This document outlines the system design of AutoPrompt, which is built around four primary components: Dataset, Estimator, Evaluator, and Optimizer Manager. These components collaborate to refine prompts through an iterative process involving sample generation, annotation, prediction, evaluation of scores, and optimization.
- Dataset. This component manages the dataset and performs operations such as insertion, modification, deletion, and applying functions, on the dataset rows. The component also handles data cleaning by removing semantic duplications and performing semantic sampling. Since the system is optimized for small datasets, the current implementation is based on a local database using pandas.
- Estimator. The estimator is responsible for estimating a batch of samples. We implement this component in two forms, once for the predictions and once for the annotations. Such a generic implementation (for both use cases) allows for easy adaptation of the system to diverse use cases, including prompt calibration, prompt distillation and prompt squashing. The currently supported types of estimators are:
- Human annotation: Using Argilla UI. The system is connected to the Argilla server and is waiting until the annotation task is completed.
- LLM estimator: Using an LLM to estimate the sample given a prompt. We support various types of LLMs, using Langchain integration. For efficiency, the system supports parallelism using both workers and async calls. The system also supports sending a few samples in one prompt (prompt batching), which can reduce the cost significantly.
- Batch estimator: The batch estimator runs multiple LLM estimators and adds a policy layer to aggregate the results. It is mainly used for prompt-squashing, aiming to optimize a single prompt that achieves the efficacy of multiple prompts. For example, in case of a user with several moderation rules.
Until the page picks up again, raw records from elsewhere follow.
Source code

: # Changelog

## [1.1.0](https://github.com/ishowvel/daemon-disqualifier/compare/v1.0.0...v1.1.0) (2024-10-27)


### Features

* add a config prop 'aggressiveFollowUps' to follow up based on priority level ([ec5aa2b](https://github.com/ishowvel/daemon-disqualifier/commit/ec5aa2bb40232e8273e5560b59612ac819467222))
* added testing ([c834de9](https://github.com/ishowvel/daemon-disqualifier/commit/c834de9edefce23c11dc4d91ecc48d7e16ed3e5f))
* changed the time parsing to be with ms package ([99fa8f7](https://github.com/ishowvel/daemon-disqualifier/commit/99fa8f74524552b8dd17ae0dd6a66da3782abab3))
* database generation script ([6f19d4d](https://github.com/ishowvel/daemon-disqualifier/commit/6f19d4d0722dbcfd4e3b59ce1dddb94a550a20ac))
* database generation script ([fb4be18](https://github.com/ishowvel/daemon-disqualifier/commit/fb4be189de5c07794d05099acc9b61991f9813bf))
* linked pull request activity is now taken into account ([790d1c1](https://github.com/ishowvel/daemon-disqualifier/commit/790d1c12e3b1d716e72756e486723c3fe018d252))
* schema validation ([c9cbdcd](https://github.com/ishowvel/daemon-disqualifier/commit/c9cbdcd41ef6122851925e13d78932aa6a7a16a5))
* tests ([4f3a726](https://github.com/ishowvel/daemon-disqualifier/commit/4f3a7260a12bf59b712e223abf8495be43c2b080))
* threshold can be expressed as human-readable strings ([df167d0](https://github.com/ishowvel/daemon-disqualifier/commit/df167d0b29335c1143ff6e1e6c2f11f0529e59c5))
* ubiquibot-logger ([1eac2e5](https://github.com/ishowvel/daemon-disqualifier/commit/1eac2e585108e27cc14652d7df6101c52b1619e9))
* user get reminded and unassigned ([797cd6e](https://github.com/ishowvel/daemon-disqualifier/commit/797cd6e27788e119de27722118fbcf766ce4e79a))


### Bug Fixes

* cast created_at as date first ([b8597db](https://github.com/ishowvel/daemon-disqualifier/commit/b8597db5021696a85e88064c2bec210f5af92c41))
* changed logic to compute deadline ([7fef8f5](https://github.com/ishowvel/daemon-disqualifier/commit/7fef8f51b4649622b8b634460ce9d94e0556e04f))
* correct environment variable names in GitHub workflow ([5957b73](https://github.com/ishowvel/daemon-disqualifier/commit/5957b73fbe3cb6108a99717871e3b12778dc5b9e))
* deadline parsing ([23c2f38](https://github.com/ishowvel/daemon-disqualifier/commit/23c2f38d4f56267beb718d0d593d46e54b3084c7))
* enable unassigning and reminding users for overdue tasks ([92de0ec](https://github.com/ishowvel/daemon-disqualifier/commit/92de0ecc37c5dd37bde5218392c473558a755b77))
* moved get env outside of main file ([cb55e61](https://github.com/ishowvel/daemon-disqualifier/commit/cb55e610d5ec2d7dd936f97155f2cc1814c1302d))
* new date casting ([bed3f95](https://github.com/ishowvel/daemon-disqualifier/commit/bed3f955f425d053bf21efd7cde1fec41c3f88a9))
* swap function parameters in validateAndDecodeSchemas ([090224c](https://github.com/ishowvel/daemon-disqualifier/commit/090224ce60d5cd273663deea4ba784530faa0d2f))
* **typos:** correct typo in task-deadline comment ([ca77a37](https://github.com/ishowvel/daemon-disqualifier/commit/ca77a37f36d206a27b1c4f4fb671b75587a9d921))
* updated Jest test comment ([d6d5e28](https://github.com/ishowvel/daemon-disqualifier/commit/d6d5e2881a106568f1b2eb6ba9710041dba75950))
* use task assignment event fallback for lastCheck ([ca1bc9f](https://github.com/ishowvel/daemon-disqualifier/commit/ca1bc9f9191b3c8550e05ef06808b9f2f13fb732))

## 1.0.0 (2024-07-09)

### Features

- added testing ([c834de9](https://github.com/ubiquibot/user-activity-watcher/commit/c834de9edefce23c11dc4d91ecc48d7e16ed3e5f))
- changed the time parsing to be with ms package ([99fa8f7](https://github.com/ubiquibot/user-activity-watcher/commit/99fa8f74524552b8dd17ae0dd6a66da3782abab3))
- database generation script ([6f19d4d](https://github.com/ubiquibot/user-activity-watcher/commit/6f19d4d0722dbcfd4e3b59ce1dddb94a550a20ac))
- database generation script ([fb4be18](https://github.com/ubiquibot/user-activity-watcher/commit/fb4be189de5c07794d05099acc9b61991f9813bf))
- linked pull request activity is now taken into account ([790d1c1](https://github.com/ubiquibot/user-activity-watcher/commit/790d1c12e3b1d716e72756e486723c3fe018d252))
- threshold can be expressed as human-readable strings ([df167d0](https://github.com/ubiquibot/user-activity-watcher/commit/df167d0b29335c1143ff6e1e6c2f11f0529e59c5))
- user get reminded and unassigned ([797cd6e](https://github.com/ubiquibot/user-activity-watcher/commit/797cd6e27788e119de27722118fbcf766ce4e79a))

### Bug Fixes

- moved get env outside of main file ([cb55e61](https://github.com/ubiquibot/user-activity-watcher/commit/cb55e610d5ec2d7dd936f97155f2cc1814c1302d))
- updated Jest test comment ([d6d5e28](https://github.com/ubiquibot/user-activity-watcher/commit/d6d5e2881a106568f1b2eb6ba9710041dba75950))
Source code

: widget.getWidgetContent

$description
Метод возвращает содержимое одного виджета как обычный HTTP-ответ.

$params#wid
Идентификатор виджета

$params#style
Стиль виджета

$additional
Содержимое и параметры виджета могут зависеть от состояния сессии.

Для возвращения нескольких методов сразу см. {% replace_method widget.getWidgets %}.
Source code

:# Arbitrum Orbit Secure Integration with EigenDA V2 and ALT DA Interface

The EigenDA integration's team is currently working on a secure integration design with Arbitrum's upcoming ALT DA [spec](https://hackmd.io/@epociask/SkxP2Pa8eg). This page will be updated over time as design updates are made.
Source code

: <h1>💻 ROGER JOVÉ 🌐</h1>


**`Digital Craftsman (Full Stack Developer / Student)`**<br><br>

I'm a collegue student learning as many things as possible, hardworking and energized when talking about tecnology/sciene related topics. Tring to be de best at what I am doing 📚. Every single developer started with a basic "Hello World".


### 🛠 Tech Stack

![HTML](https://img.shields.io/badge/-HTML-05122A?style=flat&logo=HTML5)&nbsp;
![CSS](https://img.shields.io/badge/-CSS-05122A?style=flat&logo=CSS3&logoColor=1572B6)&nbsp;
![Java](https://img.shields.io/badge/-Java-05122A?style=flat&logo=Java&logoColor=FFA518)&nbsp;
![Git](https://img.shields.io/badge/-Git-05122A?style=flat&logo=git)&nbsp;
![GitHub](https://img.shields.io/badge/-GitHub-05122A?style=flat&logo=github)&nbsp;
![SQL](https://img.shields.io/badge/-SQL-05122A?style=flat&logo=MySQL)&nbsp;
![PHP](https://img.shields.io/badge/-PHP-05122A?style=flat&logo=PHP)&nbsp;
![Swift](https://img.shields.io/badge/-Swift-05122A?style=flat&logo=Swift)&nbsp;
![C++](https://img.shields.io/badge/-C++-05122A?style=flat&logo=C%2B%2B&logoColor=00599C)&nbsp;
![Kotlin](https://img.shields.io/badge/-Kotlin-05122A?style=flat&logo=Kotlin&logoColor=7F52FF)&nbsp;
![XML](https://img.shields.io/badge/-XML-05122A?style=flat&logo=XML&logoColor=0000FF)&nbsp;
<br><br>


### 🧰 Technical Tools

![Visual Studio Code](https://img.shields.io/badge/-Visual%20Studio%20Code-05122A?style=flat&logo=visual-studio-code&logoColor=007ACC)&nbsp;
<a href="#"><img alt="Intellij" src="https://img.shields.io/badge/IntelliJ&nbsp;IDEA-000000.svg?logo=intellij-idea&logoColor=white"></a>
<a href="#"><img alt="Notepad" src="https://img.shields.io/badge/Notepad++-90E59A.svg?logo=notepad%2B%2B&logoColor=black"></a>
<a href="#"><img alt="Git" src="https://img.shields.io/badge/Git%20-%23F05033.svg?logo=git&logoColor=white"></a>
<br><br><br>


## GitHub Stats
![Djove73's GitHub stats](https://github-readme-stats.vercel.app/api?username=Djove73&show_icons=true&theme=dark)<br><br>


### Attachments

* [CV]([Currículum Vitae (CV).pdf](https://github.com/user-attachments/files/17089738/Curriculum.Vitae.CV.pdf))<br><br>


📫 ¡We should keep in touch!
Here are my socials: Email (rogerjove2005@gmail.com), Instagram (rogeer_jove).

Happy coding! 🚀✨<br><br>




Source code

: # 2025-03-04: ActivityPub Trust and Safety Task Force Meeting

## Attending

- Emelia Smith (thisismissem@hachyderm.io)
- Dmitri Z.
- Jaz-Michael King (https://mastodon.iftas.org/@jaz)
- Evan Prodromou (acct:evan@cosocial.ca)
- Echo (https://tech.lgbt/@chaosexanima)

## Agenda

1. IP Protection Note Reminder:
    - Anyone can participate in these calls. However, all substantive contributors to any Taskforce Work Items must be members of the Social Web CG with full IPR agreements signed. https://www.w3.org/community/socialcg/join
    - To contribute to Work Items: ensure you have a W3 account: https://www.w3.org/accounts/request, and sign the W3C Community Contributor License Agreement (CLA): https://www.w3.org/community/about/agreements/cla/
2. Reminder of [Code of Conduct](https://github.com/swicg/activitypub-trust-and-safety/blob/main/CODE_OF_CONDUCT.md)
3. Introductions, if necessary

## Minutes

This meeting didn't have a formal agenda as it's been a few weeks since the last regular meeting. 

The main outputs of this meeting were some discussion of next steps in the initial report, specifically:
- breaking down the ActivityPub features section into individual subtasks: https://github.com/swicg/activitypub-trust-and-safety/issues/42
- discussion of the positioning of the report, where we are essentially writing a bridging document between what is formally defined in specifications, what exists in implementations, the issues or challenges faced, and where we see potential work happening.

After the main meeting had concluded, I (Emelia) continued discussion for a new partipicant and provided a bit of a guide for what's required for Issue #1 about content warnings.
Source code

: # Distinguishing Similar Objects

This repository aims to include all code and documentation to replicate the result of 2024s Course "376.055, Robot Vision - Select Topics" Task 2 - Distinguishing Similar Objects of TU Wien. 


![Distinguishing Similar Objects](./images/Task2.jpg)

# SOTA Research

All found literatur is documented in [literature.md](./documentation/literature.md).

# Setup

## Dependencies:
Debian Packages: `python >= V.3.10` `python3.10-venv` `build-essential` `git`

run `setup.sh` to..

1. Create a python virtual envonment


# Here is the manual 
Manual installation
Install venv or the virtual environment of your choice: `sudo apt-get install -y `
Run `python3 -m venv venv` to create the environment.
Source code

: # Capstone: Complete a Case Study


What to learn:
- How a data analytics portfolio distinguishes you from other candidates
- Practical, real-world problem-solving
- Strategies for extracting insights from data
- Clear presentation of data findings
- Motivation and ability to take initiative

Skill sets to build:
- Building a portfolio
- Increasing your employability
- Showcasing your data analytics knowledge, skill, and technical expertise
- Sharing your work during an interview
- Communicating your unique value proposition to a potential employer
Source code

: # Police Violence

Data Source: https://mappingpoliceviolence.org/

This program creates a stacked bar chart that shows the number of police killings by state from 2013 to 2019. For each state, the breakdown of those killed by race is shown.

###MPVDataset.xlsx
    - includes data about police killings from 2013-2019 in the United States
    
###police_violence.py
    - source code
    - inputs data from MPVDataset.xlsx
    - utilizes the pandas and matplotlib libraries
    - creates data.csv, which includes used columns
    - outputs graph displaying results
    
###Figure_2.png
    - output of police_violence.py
- Evaluator. The evaluator is responsible for evaluating the records after the prediction and annotation stage. The evaluator accepts a function and applies it to each row. It's important to note that the function is generic, for example in the generation pipeline the function is performed by invoking an LLM. The evaluator is also responsible for defining the errors and handling the error analysis using the Analyzer meta-prompt.
- Optimizer manager (Optimization Pipeline). The optimizer manager handles the whole optimization process flow, it performs the iteration steps described in the system flow documentation and is responsible for stopping and returning the final calibrated prompt. The currently supported criteria are either convergence (determined by a patient hyper-parameter), or usage limit (determined by maximal cost if relevant, or by the number of generated tokens).
- Modularity and Flexibility: Each component is designed with modularity in mind, allowing for easy swaps or upgrades to accommodate different use cases.
- Scalability: The framework's architecture supports scaling, from handling small datasets efficiently to accommodating the computational demands of parallel processing and batch estimation.
- Cost-Efficiency: Features like prompt batching and the use of a batch estimator are specifically included to manage and minimize operational costs associated with LLM usage.